La reconciliación es una experiencia directa con Jesús, una manifestación del amor de Dios que nos ofrece la absolución, la tranquilidad espiritual y un inicio renovado. En la parroquia San Mateo Apóstol, te esperan con el corazón abierto.

Parroquia San Mateo Apóstol

Tu comunidad de fe en Azuébar – Castellón/Castelló

Ubicación de San Mateo Apóstol

12490 Pza. de la Iglesia, S/N
Azuébar – Castellón/Castelló

Contacto de San Mateo Apóstol

Tlfn:

La relevancia del sacramento de la penitencia

Todo un ritual sagrado de afecto divino y bondad misericordiosa.

Institución por Jesucristo

Jesús personalmente instituyó este sacramento cuando pronunció estas palabras a sus discípulos: «A quienes perdonéis los pecados, les serán perdonados; a quienes no se los perdonéis, no les serán perdonados» (Juan 20:22-23). Desde los primeros tiempos, la Iglesia ha conservado este sacramento como un signo visible de la misericordia infinita de Dios.

Un encuentro íntimo con Jesús

La confesión no es meramente un deber. Es un encuentro íntimo con Jesucristo, quien se hace presente por medio del sacerdote. En este sacramento, vivimos de manera directa la misericordia de Dios, el amor incondicional de Dios que nos acoge con nuestras debilidades y pecados, a pesar de nuestras faltas y fragilidades.

Un comienzo lleno de gracia

Confesarse es siempre una posibilidad de volver a empezar y vivir en las virtudes católicas y en oracion.(como el rosario).No importa cuántas veces hayamos caído, Dios permanece siempre dispuesto a darnos su misericordia. Este sacramento nos quita la carga del pecado y nos ayuda a vivir con ilusión y gozo, confiando en el amor incondicional de Dios Padre.

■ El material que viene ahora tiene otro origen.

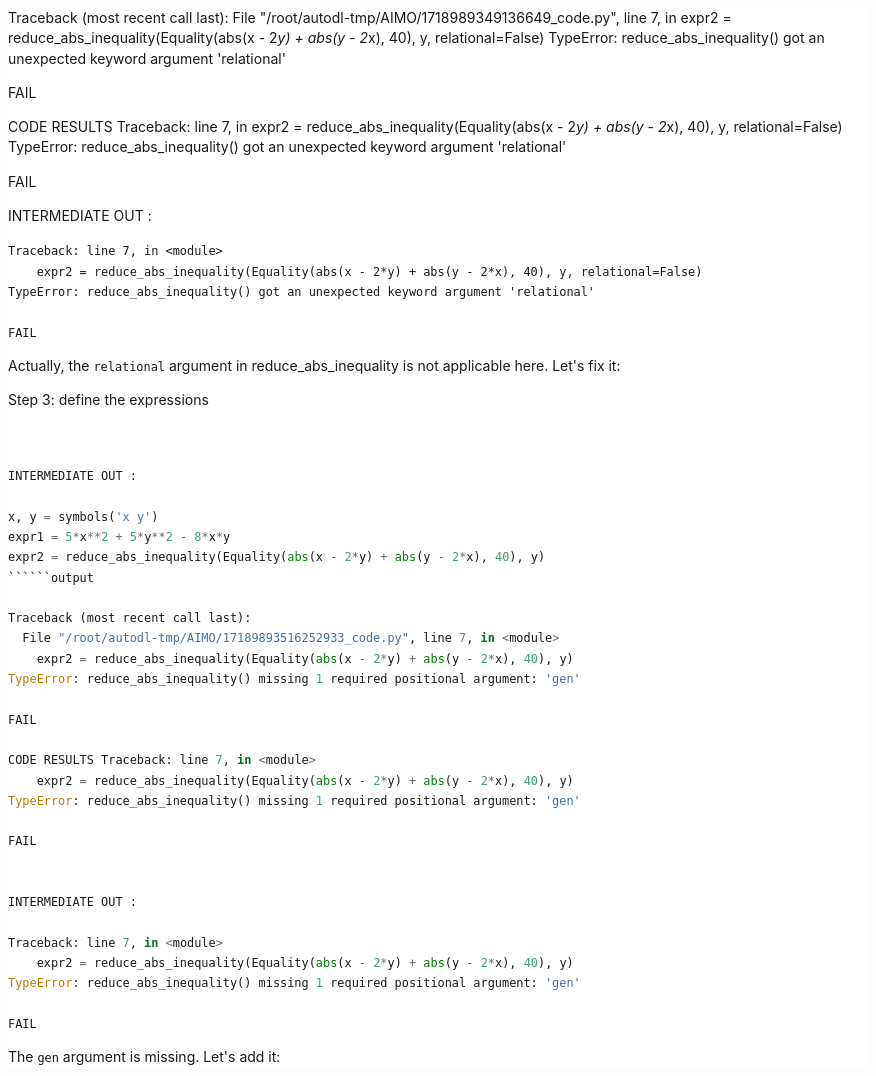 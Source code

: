 Traceback (most recent call last):
  File "/root/autodl-tmp/AIMO/1718989349136649_code.py", line 7, in <module>
    expr2 = reduce_abs_inequality(Equality(abs(x - 2*y) + abs(y - 2*x), 40), y, relational=False)
TypeError: reduce_abs_inequality() got an unexpected keyword argument 'relational'

FAIL

CODE RESULTS Traceback: line 7, in <module>
    expr2 = reduce_abs_inequality(Equality(abs(x - 2*y) + abs(y - 2*x), 40), y, relational=False)
TypeError: reduce_abs_inequality() got an unexpected keyword argument 'relational'

FAIL


INTERMEDIATE OUT :
```output
Traceback: line 7, in <module>
    expr2 = reduce_abs_inequality(Equality(abs(x - 2*y) + abs(y - 2*x), 40), y, relational=False)
TypeError: reduce_abs_inequality() got an unexpected keyword argument 'relational'

FAIL

```
Actually, the `relational` argument in reduce_abs_inequality is not applicable here. Let's fix it:

Step 3: define the expressions
```python


INTERMEDIATE OUT :

x, y = symbols('x y')
expr1 = 5*x**2 + 5*y**2 - 8*x*y
expr2 = reduce_abs_inequality(Equality(abs(x - 2*y) + abs(y - 2*x), 40), y)
``````output

Traceback (most recent call last):
  File "/root/autodl-tmp/AIMO/17189893516252933_code.py", line 7, in <module>
    expr2 = reduce_abs_inequality(Equality(abs(x - 2*y) + abs(y - 2*x), 40), y)
TypeError: reduce_abs_inequality() missing 1 required positional argument: 'gen'

FAIL

CODE RESULTS Traceback: line 7, in <module>
    expr2 = reduce_abs_inequality(Equality(abs(x - 2*y) + abs(y - 2*x), 40), y)
TypeError: reduce_abs_inequality() missing 1 required positional argument: 'gen'

FAIL


INTERMEDIATE OUT :

Traceback: line 7, in <module>
    expr2 = reduce_abs_inequality(Equality(abs(x - 2*y) + abs(y - 2*x), 40), y)
TypeError: reduce_abs_inequality() missing 1 required positional argument: 'gen'

FAIL

```
The `gen` argument is missing. Let's add it:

Preguntas frecuentes sobre la confesión en Azuébar – Castellón/Castelló

¿Qué es la confesión?

El sacramento de la confesión, conocido también como penitencia o reconciliación, es un sacramento instituido por Jesucristo para perdonar los pecados cometidos después del Bautismo. Es una experiencia íntima con Cristo mediada por el sacerdote, donde {el penitente confiesa sus pecados y recibe la absolución divina|quien se confiesa entrega sus faltas y recibe el perdón de Dios|el creyente confiesa sus pecados y obtien

El sacerdote obra en representación de Cristo, no como juez, sino como medio de la compasión divina. La Iglesia primitiva ya practicaba esto y la ha preservado hasta hoy.

Cuatro etapas:
1) Examen interior: medita sobre tus faltas.
2) Arrepentimiento: ten tristeza profunda por tus errores.
3) Propósito de enmienda: decide no volver a pecar.
4) Confesión: declara tus pecados ante el sacerdote y recibe la gracia de la absolución.

La Iglesia exige confesarse al menos una vez al año en caso de pecado grave. Sin embargo, conviene confesarse frecuentemente (mensual o cada dos meses) para crecer en santidad y mantener la comunión con Dios. Es un acto de amor y no una obligación pesada.

No es obligatorio traer a la memoria todos los pecados. Lo esencial es la honestidad y el verdadero arrepentimiento. Si no recuerdas alguna falta, la podrás confesar en la siguiente ocasión. El Señor conoce tu corazón y tu verdadera intención de enmendarte.

Sí, absolutamente. La confidencialidad de la confesión no puede romperse. El sacerdote tiene la obligación, según la ley de Dios y de la Iglesia, de no revelar nada de lo confesado. Esto es un derecho fundamental del penitente y una garantía de libertad espiritual.